Packages and Modules

Core Objects

Framework agnostic objects and interfaces to SnapSearch backend service.

SnapSearch

Pythonic HTTP Client and Middleware Library for SnapSearch.

copyright:2014 by SnapSearch
license:MIT, see LICENSE for more details.
author:LIU Yu
date:2014/03/08
class SnapSearch.Client(api_email, api_key, request_parameters={}, api_url=None, ca_path=None)

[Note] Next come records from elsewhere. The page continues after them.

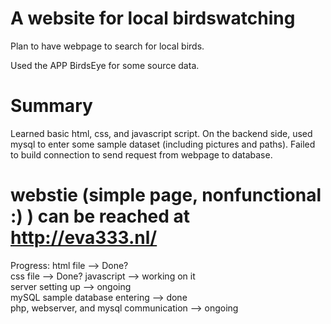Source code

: # A website for local birdswatching
Plan to have webpage to search for local birds.

Used the APP BirdsEye for some source data.

# Summary
Learned basic html, css, and javascript script. On the backend side, used mysql to enter some sample dataset (including pictures and paths). Failed to build connection to send request from webpage to database.

# webstie (simple page, nonfunctional :) ) can be reached at http://eva333.nl/

Progress: 
html file --> Done?  
css file --> Done?
javascript --> working on it  
server setting up --> ongoing  
mySQL sample database entering --> done  
php, webserver, and mysql communication --> ongoing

Dispatches a URL to SnapSearch backend service, and receives a response containing search engine optimized representation of the URL’s target.

__call__(current_url)
Parameters:

current_url – URL that the search engine robot is currently trying to access.

Returns:

the response from SnapSearch backend service, or None if the code field of the response body is neither "success" nor "validation_error".

Raises:
  • error.SnapSearchError – if either the status or headers property of the response is empty.
  • error.SnapSearchError – if the response body is malformed (i.e. not containing fields "code" and "content").
  • error.SnapSearchError – if the code field of the response body equals "validation_error".
__init__(api_email, api_key, request_parameters={}, api_url=None, ca_path=None)
Parameters:
  • api_email – registered email as username for authentication against the SnapSearch backend service.
  • api_key – api key as password for authentication against the SnapSearch backend service.

Optional arguments:

Parameters:
  • request_parametersdict of parameters to be json-serialized and sent to SnapSearch backend service.
  • api_url – URL to SnapSearch backend service.
  • ca_path – absolute path to an external CA bundle file.
Raises:
  • error.SnapSearchError – if api_url uses a non-https scheme (i.e. not starting with "https://").
  • error.SnapSearchError – if ca_path is either invalid or inaccessible.
class SnapSearch.Detector(ignored_routes=[], matched_routes=[], check_file_extensions=False, robots_json=None, extensions_json=None)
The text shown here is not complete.